To estimate the effect of the lymph duct ligation on systemic inflammatory factors and endotoxins during intestinal ischemia-reperfusion (I/R).

METHODS

Male SD rats underwent occlusion of superior mesenteric artery for 60 min followed by reperfusion for 120 min plus lymph duct ligation or not. Forty rats were randomly divided into 4 groups: group A (blank); group B (sham); group C (intestinal I/R); group D (intestinal I/R plus lymph duct ligation). Mesenteric lymph nodes were harvested for standard bacteriologic cultures.
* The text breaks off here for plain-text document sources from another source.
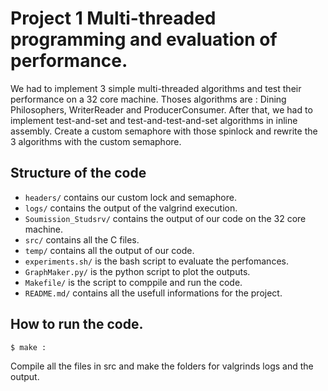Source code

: # Project 1 Multi-threaded programming and evaluation of performance.

We had to implement 3 simple multi-threaded algorithms and test their performance on a 32 core machine. Thoses algorithms are : Dining Philosophers, 
WriterReader and ProducerConsumer. After that, we had to implement test-and-set and test-and-test-and-set algorithms in inline assembly. 
Create a custom semaphore with those spinlock and rewrite the 3 algorithms with the custom semaphore.

## Structure of the code
- `headers/` contains our custom lock and semaphore.
- `logs/` contains the output of the valgrind execution.
- `Soumission_Studsrv/` contains the output of our code on the 32 core machine.
- `src/` contains all the C files.
- `temp/` contains all the output of our code.
- `experiments.sh/` is the bash script to evaluate the perfomances.
- `GraphMaker.py/` is the python script to plot the outputs.
- `Makefile/` is the script to comppile and run the code.
- `README.md/` contains all the usefull informations for the project.
## How to run the code.
 
```bash
$ make : 
```
Compile all the files in src and make the folders for valgrinds logs and the output.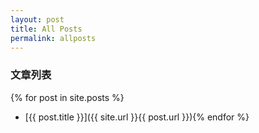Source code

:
 ```yaml
---
layout: post
title: All Posts
permalink: allposts
---
```

### 文章列表
{% for post in site.posts %}
* [{{ post.title }}]({{ site.url }}{{ post.url }}){% endfor %}
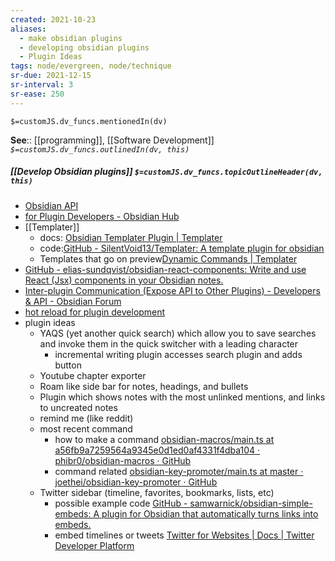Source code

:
 ```yaml
---
created: 2021-10-23
aliases:
  - make obsidian plugins
  - developing obsidian plugins
  - Plugin Ideas
tags: node/evergreen, node/technique
sr-due: 2021-12-15
sr-interval: 3
sr-ease: 250
---
```

`$=customJS.dv_funcs.mentionedIn(dv)`


**See**:: [[programming]], [[Software Development]]
*`$=customJS.dv_funcs.outlinedIn(dv, this)`*

##### [[Develop Obsidian plugins]] `$=customJS.dv_funcs.topicOutlineHeader(dv, this)`
- [Obsidian API](https://github.com/obsidianmd/obsidian-api/blob/master/obsidian.d.ts) 
- [for Plugin Developers - Obsidian Hub](https://publish.obsidian.md/hub/04+-+Guides%2C+Workflows%2C+%26+Courses/for+Plugin+Developers)
- [[Templater]]
	- docs: [Obsidian Templater Plugin | Templater](https://silentvoid13.github.io/Templater/)
	- code:[GitHub - SilentVoid13/Templater: A template plugin for obsidian](https://github.com/SilentVoid13/Templater)
	- Templates that go on preview[Dynamic Commands | Templater](https://silentvoid13.github.io/Templater/docs/commands/dynamic-command/)
- [GitHub - elias-sundqvist/obsidian-react-components: Write and use React (Jsx) components in your Obsidian notes.](https://github.com/elias-sundqvist/obsidian-react-components)
- [Inter-plugin Communication (Expose API to Other Plugins) - Developers & API - Obsidian Forum](https://forum.obsidian.md/t/inter-plugin-communication-expose-api-to-other-plugins/23618)
- [hot reload for plugin development](https://forum.obsidian.md/t/plugin-release-for-developers-hot-reload-the-plugin-s-youre-developing/12185)
- plugin ideas
	- YAQS (yet another quick search) which allow you to save searches and invoke them in the quick switcher with a leading character
		- incremental writing plugin accesses search plugin and adds button
	- Youtube chapter exporter 
	- Roam like side bar for notes, headings, and bullets
	- Plugin which shows notes with the most unlinked mentions, and links to uncreated notes
	- remind me (like reddit)
	- most recent command 
		- how to make a command [obsidian-macros/main.ts at a56fb9a7259564a9345e0d1ed0af4331f4dba104 · phibr0/obsidian-macros · GitHub](https://github.com/phibr0/obsidian-macros/blob/a56fb9a7259564a9345e0d1ed0af4331f4dba104/src/main.ts#L28)
		- command related [obsidian-key-promoter/main.ts at master · joethei/obsidian-key-promoter · GitHub](https://github.com/joethei/obsidian-key-promoter/blob/master/main.ts) 
	- Twitter sidebar (timeline, favorites, bookmarks, lists, etc)
		- possible example code [GitHub - samwarnick/obsidian-simple-embeds: A plugin for Obsidian that automatically turns links into embeds.](https://github.com/samwarnick/obsidian-simple-embeds)
		- embed timelines or tweets [Twitter for Websites | Docs | Twitter Developer Platform](https://developer.twitter.com/en/docs/twitter-for-websites)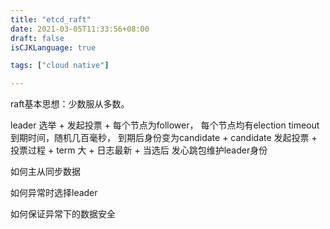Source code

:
 ```yaml
---
title: "etcd_raft"
date: 2021-03-05T11:33:56+08:00
draft: false
isCJKLanguage: true

tags: ["cloud native"]

---
```



raft基本思想：少数服从多数。

leader 选举
    + 发起投票
      + 每个节点为follower， 每个节点均有election timeout到期时间，随机几百毫秒， 到期后身份变为candidate
      + candidate 发起投票
    + 投票过程
      + term 大
      + 日志最新
    + 当选后 发心跳包维护leader身份 


如何主从同步数据

如何异常时选择leader

如何保证异常下的数据安全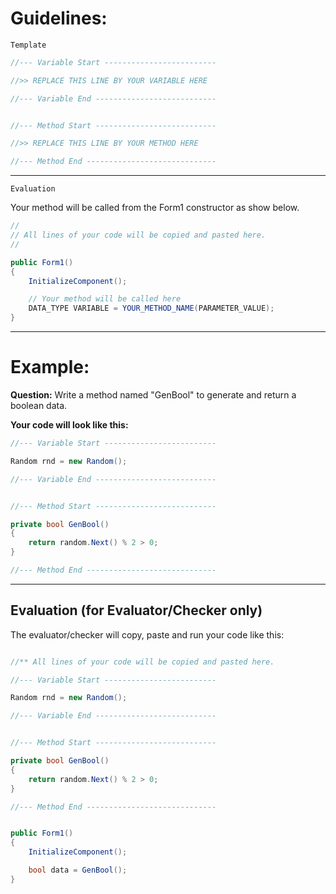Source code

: # Guidelines:


`Template`

``` C#
//--- Variable Start -------------------------

//>> REPLACE THIS LINE BY YOUR VARIABLE HERE

//--- Variable End ---------------------------


//--- Method Start ---------------------------

//>> REPLACE THIS LINE BY YOUR METHOD HERE

//--- Method End -----------------------------
```

---

`Evaluation`

Your method will be called from the Form1 constructor as show below.

``` C#
//
// All lines of your code will be copied and pasted here.
//

public Form1()
{
    InitializeComponent();

    // Your method will be called here
    DATA_TYPE VARIABLE = YOUR_METHOD_NAME(PARAMETER_VALUE);
}
```

---

# Example:

**Question:** Write a method named "GenBool" to generate and return a boolean data.

**Your code will look like this:**

```C#
//--- Variable Start -------------------------

Random rnd = new Random();

//--- Variable End ---------------------------


//--- Method Start ---------------------------

private bool GenBool()
{
    return random.Next() % 2 > 0;
}

//--- Method End -----------------------------
```

---


## Evaluation (for Evaluator/Checker only)

The evaluator/checker will copy, paste and run your code like this:

```C#

//** All lines of your code will be copied and pasted here.

//--- Variable Start -------------------------

Random rnd = new Random();

//--- Variable End ---------------------------


//--- Method Start ---------------------------

private bool GenBool()
{
    return random.Next() % 2 > 0;
}

//--- Method End -----------------------------


public Form1()
{
    InitializeComponent();

    bool data = GenBool();
}
```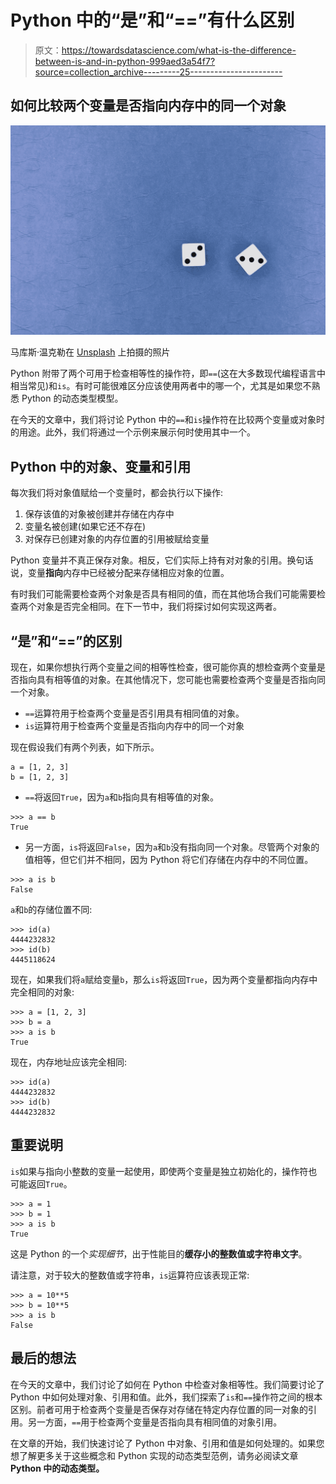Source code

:# Python 中的“是”和“==”有什么区别

> 原文：<https://towardsdatascience.com/what-is-the-difference-between-is-and-in-python-999aed3a54f7?source=collection_archive---------25----------------------->

## 如何比较两个变量是否指向内存中的同一个对象

![](img/b1ea72ce9291f7637e359b3ceed53b60.png)

马库斯·温克勒在 [Unsplash](https://unsplash.com/s/photos/object?utm_source=unsplash&utm_medium=referral&utm_content=creditCopyText) 上拍摄的照片

Python 附带了两个可用于检查相等性的操作符，即`==`(这在大多数现代编程语言中相当常见)和`is`。有时可能很难区分应该使用两者中的哪一个，尤其是如果您不熟悉 Python 的动态类型模型。

在今天的文章中，我们将讨论 Python 中的`==`和`is`操作符在比较两个变量或对象时的用途。此外，我们将通过一个示例来展示何时使用其中一个。

## Python 中的对象、变量和引用

每次我们将对象值赋给一个变量时，都会执行以下操作:

1.  保存该值的对象被创建并存储在内存中
2.  变量名被创建(如果它还不存在)
3.  对保存已创建对象的内存位置的引用被赋给变量

Python 变量并不真正保存对象。相反，它们实际上持有对对象的引用。换句话说，变量**指向**内存中已经被分配来存储相应对象的位置。

有时我们可能需要检查两个对象是否具有相同的值，而在其他场合我们可能需要检查两个对象是否完全相同。在下一节中，我们将探讨如何实现这两者。

## “是”和“==”的区别

现在，如果你想执行两个变量之间的相等性检查，很可能你真的想检查两个变量是否指向具有相等值的对象。在其他情况下，您可能也需要检查两个变量是否指向同一个对象。

*   `==`运算符用于检查两个变量是否引用具有相同值的对象。
*   `is`运算符用于检查两个变量是否指向内存中的同一个对象

现在假设我们有两个列表，如下所示。

```
a = [1, 2, 3]
b = [1, 2, 3]
```

*   `==`将返回`True`，因为`a`和`b`指向具有相等值的对象。

```
>>> a == b
True
```

*   另一方面，`is`将返回`False`，因为`a`和`b`没有指向同一个对象。尽管两个对象的值相等，但它们并不相同，因为 Python 将它们存储在内存中的不同位置。

```
>>> a is b
False
```

`a`和`b`的存储位置不同:

```
>>> id(a)
4444232832
>>> id(b)
4445118624
```

现在，如果我们将`a`赋给变量`b`，那么`is`将返回`True`，因为两个变量都指向内存中完全相同的对象:

```
>>> a = [1, 2, 3]
>>> b = a
>>> a is b
True
```

现在，内存地址应该完全相同:

```
>>> id(a)
4444232832
>>> id(b)
4444232832
```

## 重要说明

`is`如果与指向小整数的变量一起使用，即使两个变量是独立初始化的，操作符也可能返回`True`。

```
>>> a = 1
>>> b = 1
>>> a is b
True
```

这是 Python 的一个*实现细节*，出于性能目的**缓存小的整数值或字符串文字**。

请注意，对于较大的整数值或字符串，`is`运算符应该表现正常:

```
>>> a = 10**5
>>> b = 10**5
>>> a is b
False
```

## 最后的想法

在今天的文章中，我们讨论了如何在 Python 中检查对象相等性。我们简要讨论了 Python 中如何处理对象、引用和值。此外，我们探索了`is`和`==`操作符之间的根本区别。前者可用于检查两个变量是否保存对存储在特定内存位置的同一对象的引用。另一方面，`==`用于检查两个变量是否指向具有相同值的对象引用。

在文章的开始，我们快速讨论了 Python 中对象、引用和值是如何处理的。如果您想了解更多关于这些概念和 Python 实现的动态类型范例，请务必阅读文章**Python 中的动态类型。**

</dynamic-typing-in-python-307f7c22b24e> 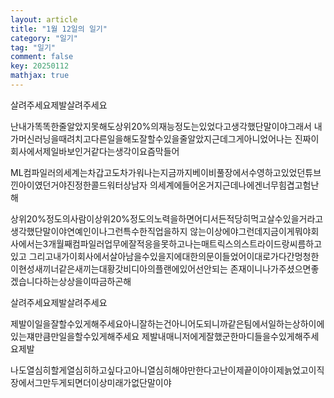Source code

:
 ```yaml
---
layout: article
title: "1월 12일의 일기"
category: "일기"
tag: "일기"
comment: false
key: 20250112
mathjax: true
---
```


살려주세요제발살려주세요

난내가똑똑한줄알았지못해도상위20%의재능정도는있었다고생각했단말이야그래서
내가머신러닝을때려치고다른일을해도잘할수있을줄알았지근데그게아니었어나는
진짜이회사에서제일바보인거같다는생각이요즘막들어

ML컴파일러의세계는차갑고도차가워나는지금까지베이비풀장에서수영하고있었던튜브낀아이였던거야진정한콜드워터상남자
의세계에들어온거지근데나에겐너무힘겹고험난해

상위20%정도의사람이상위20%정도의노력을하면어디서든적당히먹고살수있을거라고생각했단말이야연예인이나그런특수한직업을하지
않는이상에야그런데지금이게뭐야회사에서는3개월째컴파일러업무에잘적응을못하고나는매트릭스의스트라이드랑씨름하고있고
그리고내가이회사에서살아남을수있을지에대한의문이들었어이대로가다간멍청한이현성새끼너같은새끼는대황갓비디아의플랜에있어선안되는
존재이니나가주셨으면좋겠습니다하는상상을이따금하곤해

살려주세요제발살려주세요

제발이일을잘할수있게해주세요아니잘하는건아니어도되니까같은팀에서일하는상하이에있는쟤만큼만일을할수있게해주세요
제발내매니저에게잘했군한마디들을수있게해주세요제발

나도열심히할게열심히하고싶다고아니열심히해야만한다고난이제끝이야이제늙었고이직장에서그만두게되면더이상미래가없단말이야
The endotoxin, D-lactate, diamine oxidase (DAO), and cytokines in serum were detected.

RESULTS

The rates of bacterial translocation to mesenteric lymph nodes were 40% in group C and 20% in group D. No positive lymph node cultures were encountered in any of group A and B. The serum cytokines (except for sICAM-1) , D-lactate, DAO and endotoxin levels were lower in group D than those in group C (P<0.05), but both were higher than those in group A and B (P<0.05).

CONCLUSION

During intestinal I/R injury, blockage the lymph flow from gut into bloodstream decreases the levels of cytokines, and significantly attenuates the increase in intestinal permeability.

摘要

目的

评估淋巴管结扎对肠缺血再灌注(I/R)期间全身炎症因子和内毒素的影响。

方法

雄性SD大鼠行肠系膜上动脉阻断60分钟,随后再灌注120分钟,部分大鼠进行淋巴管结扎。40只大鼠随机分为4组:A组(空白组);B组(假手术组);C组(肠I/R组);D组(肠I/R加淋巴管结扎组)。采集肠系膜淋巴结进行标准细菌培养。检测血清中的内毒素、D-乳酸、二胺氧化酶(DAO)和细胞因子。

结果

C组肠系膜淋巴结细菌移位率为40%,D组为20%。A组和B组未发现淋巴结培养阳性。D组血清细胞因子(除sICAM-1外)、D-乳酸、DAO和内毒素水平低于C组(P<0.05),但均高于A组和B组(P<0.05)。

结论

在肠I/R损伤期间,阻断肠道淋巴液进入血液循环可降低细胞因子水平,并显著减轻肠道通透性增加。